Data records
——————

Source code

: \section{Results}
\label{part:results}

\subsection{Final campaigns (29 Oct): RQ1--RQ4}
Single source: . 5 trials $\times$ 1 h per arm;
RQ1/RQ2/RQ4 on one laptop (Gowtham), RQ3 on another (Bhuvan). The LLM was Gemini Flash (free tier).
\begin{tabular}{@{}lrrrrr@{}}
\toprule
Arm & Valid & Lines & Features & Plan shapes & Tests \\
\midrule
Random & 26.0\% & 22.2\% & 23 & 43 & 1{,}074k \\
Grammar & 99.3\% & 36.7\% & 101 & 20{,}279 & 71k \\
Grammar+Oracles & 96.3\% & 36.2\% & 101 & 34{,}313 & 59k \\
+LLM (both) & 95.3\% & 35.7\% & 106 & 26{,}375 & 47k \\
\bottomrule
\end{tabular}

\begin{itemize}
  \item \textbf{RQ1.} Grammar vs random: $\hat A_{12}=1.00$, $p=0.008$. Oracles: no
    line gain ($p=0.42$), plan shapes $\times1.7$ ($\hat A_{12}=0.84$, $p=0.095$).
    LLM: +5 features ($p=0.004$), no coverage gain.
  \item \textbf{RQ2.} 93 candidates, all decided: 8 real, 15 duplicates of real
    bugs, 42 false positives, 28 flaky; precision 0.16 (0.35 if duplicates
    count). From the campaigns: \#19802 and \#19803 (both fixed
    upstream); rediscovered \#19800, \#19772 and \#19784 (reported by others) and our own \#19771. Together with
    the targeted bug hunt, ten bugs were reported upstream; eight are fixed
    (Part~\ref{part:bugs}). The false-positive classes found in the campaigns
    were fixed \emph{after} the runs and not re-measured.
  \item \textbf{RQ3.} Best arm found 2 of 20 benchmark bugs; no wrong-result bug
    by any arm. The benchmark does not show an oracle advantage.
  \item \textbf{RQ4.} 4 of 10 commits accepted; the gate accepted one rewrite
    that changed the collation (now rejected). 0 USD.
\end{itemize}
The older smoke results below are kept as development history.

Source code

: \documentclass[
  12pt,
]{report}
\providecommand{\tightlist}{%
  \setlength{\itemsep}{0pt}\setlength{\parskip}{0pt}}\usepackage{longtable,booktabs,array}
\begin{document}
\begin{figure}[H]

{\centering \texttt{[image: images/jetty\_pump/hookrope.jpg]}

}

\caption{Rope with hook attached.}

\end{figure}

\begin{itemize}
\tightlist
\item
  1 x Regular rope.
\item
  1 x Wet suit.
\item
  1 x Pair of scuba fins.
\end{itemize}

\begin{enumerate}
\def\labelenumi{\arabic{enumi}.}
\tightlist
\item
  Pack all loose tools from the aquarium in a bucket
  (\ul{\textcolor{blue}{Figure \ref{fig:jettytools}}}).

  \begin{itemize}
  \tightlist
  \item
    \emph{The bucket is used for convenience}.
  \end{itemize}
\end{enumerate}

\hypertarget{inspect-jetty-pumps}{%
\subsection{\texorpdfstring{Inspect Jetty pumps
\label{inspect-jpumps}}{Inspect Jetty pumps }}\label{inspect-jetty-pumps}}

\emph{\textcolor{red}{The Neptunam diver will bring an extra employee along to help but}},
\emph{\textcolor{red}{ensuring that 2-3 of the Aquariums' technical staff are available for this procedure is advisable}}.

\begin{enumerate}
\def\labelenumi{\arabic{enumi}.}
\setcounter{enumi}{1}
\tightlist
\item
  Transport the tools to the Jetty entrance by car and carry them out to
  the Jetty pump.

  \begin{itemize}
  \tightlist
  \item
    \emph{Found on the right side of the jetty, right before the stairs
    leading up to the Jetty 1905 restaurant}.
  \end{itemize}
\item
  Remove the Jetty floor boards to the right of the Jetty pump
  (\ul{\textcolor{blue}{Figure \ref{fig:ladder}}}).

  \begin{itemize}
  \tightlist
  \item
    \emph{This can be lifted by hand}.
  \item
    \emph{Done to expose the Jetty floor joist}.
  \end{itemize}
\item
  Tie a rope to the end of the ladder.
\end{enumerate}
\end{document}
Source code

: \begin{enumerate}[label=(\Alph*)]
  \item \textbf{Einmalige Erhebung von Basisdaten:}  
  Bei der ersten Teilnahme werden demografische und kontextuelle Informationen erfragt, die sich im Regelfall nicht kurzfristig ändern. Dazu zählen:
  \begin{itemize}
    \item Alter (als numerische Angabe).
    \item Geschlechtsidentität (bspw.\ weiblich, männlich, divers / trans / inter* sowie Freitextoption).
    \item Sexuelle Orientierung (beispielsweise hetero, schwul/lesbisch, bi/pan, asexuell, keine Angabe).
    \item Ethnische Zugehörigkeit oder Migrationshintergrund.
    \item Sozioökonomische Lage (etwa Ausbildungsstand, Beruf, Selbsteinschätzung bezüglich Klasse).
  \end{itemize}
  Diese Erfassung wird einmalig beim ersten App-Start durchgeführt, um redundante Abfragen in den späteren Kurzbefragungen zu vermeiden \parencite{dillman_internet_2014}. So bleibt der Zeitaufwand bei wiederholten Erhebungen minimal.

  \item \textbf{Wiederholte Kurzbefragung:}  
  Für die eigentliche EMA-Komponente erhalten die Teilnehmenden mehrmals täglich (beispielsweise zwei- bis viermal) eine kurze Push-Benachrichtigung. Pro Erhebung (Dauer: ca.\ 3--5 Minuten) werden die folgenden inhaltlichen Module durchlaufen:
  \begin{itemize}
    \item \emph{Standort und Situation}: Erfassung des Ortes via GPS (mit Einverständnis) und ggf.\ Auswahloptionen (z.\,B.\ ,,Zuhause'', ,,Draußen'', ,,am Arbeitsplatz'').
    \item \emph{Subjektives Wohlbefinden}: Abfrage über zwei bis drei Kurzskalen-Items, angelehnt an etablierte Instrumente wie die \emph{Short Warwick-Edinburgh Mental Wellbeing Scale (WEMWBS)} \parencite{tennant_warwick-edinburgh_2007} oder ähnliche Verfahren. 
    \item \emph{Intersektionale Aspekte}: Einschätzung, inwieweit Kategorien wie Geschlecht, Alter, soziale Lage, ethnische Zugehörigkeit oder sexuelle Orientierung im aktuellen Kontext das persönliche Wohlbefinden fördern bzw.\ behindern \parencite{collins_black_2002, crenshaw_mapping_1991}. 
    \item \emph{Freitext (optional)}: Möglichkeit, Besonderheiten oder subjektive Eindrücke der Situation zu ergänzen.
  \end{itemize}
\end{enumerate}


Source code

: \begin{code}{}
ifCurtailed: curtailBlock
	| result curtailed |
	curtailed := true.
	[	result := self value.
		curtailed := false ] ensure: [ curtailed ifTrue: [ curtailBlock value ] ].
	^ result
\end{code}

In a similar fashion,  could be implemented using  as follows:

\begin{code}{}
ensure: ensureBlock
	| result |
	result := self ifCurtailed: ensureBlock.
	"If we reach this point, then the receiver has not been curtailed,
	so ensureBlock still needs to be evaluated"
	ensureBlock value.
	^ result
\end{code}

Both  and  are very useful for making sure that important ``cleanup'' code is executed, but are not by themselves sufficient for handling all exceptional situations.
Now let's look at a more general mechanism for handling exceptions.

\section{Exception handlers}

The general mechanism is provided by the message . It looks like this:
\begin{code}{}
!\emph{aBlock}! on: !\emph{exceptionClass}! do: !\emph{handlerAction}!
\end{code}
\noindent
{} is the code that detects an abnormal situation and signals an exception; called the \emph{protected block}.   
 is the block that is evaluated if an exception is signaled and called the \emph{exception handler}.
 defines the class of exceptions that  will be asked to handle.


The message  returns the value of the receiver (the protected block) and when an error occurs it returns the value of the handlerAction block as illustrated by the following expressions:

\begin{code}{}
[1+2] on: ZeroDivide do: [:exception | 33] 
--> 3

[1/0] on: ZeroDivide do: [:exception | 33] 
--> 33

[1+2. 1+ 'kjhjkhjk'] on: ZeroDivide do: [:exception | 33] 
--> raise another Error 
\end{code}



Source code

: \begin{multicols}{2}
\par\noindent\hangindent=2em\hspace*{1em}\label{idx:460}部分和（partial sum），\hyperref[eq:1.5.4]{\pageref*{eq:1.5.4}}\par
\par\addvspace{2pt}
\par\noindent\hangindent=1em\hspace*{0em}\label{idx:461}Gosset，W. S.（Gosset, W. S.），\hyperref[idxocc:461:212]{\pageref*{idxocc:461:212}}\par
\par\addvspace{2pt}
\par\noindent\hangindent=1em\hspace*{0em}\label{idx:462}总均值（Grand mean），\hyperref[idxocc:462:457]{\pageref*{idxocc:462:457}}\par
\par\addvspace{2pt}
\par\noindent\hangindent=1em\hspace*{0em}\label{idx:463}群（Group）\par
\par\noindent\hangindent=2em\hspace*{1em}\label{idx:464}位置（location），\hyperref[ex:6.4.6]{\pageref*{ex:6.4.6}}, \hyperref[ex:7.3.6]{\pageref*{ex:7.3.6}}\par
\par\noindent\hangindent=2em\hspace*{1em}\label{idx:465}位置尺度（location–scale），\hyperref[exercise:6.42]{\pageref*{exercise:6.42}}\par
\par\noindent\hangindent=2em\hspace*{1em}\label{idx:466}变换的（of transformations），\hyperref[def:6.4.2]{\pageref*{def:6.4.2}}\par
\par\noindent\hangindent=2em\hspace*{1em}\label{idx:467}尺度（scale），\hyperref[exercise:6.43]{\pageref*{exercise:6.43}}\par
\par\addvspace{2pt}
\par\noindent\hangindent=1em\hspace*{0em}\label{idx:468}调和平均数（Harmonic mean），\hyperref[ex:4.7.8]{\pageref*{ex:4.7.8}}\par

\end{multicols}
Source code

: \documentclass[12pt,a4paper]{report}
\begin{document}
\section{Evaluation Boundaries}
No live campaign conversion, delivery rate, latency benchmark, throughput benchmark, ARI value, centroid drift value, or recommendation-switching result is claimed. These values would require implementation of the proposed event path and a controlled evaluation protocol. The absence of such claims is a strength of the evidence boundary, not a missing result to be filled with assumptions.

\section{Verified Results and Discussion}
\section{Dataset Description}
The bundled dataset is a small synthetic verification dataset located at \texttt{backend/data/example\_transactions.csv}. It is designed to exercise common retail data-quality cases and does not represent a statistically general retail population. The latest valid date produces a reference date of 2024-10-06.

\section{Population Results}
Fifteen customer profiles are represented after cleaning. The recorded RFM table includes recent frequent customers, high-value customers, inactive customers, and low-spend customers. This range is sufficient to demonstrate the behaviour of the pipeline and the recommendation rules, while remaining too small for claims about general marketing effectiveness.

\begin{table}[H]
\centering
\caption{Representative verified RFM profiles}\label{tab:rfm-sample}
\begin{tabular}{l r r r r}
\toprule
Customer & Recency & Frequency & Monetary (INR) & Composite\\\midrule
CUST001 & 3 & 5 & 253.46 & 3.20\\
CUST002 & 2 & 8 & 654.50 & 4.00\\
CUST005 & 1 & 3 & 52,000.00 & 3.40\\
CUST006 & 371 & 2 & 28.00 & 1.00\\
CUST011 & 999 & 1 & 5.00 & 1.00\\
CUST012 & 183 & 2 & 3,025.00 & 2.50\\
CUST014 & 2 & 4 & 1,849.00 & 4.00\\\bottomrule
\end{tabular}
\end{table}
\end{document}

——————

WHAT THE EXERCISE ASKS:
If a line of the data above contains "fixed", copy it out.

SOLUTION FOR THIS PROBLEM:
    count). From the campaigns: \#19802 and \#19803 (both fixed
    the targeted bug hunt, ten bugs were reported upstream; eight are fixed
    were fixed \emph{after} the runs and not re-measured.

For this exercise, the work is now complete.